Allora cosa serve una mappa? Serve ancora? Serve, eccome, anche se ci sembra un oggetto vintage, come il clavicembalo e il dagherrotipo. Una mappa rappresenta uno spazio, aiuta ad orientarci. Una mappa decide cosa viene prima e cosa viene dopo, mi aiuta a capire dove parto e dove posso arrivare. Una mappa serve a dare una visione compatta, approssimata e simbolica del perimetro in cui ci muoviamo. Non fraintendiamo, approssimata non significa fatta male. Una corretta rappresentazione dello spazio deve rispettare:

  • l’equidistanza, il rapporto delle distante sulla carta corrisponde a quello nella realtà
  • l’equivalenza, il rapporto delle superfici sulla carta corrisponde a quello nella realtà
  • l’isogonia, che è una parola difficile per dire che l’angolo formato da due righe sulla carta corrisponde all’angolo della superficie reale

Solo che tutto questo lo può fare un solido, non un piano.

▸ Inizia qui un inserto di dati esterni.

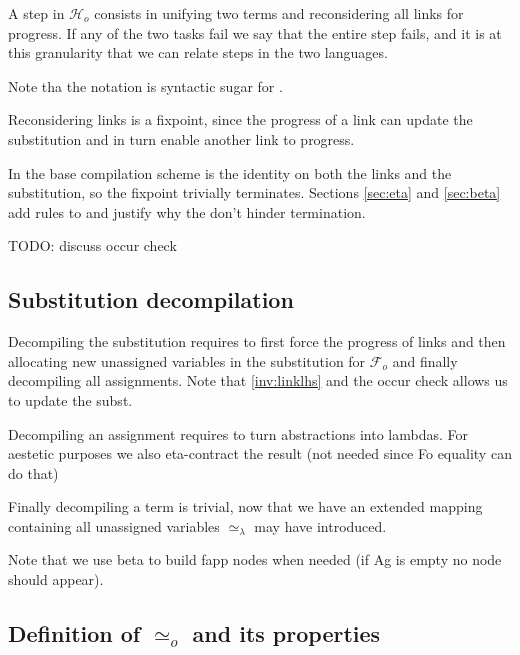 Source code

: \documentclass[sigconf,natbib=false,review]{acmart}
\newcommand{\UnifRel}{\ensuremath{\simeq}}
\newcommand{\Uo}{\ensuremath{\UnifRel_o}\xspace}
\newcommand{\Ue}{\ensuremath{\UnifRel_\lambda}\xspace}
\newcommand{\Fo}{\ensuremath{\mathcal{F}_{\!o}\xspace}} %
\newcommand{\Ho}{\ensuremath{\mathcal{H}_o}\xspace}
\begin{document}
A step in \Ho consists in unifying two terms and reconsidering all
links for progress. If any of the two tasks fail we say that the entire step
fails, and it is at this granularity that we can relate steps in the
two languages.




\noindent
Note tha the notation \elpiIn{((A ~\Ue~B) C D)} is syntactic sugar for
\elpiIn{((~\Ue~) A B C D)}.

Reconsidering links is a fixpoint, since the progress of a link can update the
substitution and in turn enable another link to progress.



\noindent
In the base compilation scheme  is the identity
on both the links and the substitution, so the fixpoint trivially terminates.
Sections \ref{sec:eta} and \ref{sec:beta} add rules to 
and justify why the don't hinder termination.

TODO: discuss occur check

\subsection{Substitution decompilation}

Decompiling the substitution requires to first force the
progress of links and then allocating new unassigned variables
in the substitution for \Fo{} and finally decompiling all
assignments. Note that \ref{inv:linklhs} and the
occur check allows us to update the subst.




\noindent
Decompiling an assignment requires to turn abstractions into
lambdas. For aestetic purposes we also eta-contract the result
(not needed since Fo equality can do that)



\noindent
Finally decompiling a term is trivial, now that we have an extended
mapping containing all unassigned variables \Ue may have introduced.



\noindent
Note that we use beta to build fapp nodes when needed (if Ag is empty
no  node should appear).

\subsection{Definition of \Uo and its properties}
\end{document}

La mappa del mondo che vediamo dal nostro telefonino ha origine antiche, riprende la mappa di Mercatore, disegnata nel 1569 perchè usata come riferimento della navigazione. Per la navigazione è utile l’isogonia, ed è stata posta enfasi su questa caratteristica a discapito delle altre. Da lì in poi, è stata questione di abitudine continuare ad usare sempre la stessa rappresentazione.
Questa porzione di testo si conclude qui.